- REQUIRED WORK -
The number of lines holding "Aleksi" is all you should give; count them in the records below.

- DATA EXCERPTS -
● ● ● ● ●

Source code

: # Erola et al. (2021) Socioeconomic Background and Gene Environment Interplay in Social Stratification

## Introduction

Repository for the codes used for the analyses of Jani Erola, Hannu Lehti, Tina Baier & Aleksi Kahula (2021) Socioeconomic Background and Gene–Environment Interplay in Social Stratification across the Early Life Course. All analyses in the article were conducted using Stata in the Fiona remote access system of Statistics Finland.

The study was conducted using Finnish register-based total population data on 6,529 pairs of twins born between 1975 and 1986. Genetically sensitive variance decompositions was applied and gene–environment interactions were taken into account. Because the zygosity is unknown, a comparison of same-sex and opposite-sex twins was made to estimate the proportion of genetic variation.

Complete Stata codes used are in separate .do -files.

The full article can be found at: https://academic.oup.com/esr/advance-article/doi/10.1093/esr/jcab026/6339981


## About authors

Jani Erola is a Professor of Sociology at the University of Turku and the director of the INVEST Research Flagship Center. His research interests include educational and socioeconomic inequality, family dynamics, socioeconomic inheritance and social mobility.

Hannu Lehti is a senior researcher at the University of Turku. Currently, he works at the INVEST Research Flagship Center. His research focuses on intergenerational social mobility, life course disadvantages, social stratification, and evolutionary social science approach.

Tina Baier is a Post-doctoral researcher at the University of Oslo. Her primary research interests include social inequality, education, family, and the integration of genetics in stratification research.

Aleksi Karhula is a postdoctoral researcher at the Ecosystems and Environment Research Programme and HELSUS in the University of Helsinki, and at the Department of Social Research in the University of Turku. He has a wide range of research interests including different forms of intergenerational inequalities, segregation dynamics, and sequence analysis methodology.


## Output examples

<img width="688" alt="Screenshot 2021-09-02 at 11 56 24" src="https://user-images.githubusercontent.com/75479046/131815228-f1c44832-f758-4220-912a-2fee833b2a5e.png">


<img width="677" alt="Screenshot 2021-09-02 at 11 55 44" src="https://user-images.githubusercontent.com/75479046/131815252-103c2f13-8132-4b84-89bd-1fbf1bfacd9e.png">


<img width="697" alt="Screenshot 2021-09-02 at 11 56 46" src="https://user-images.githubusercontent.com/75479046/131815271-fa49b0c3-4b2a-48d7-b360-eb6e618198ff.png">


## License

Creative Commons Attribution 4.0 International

● ● ● ● ●

- OUTPUT FOR THIS EXERCISE -
2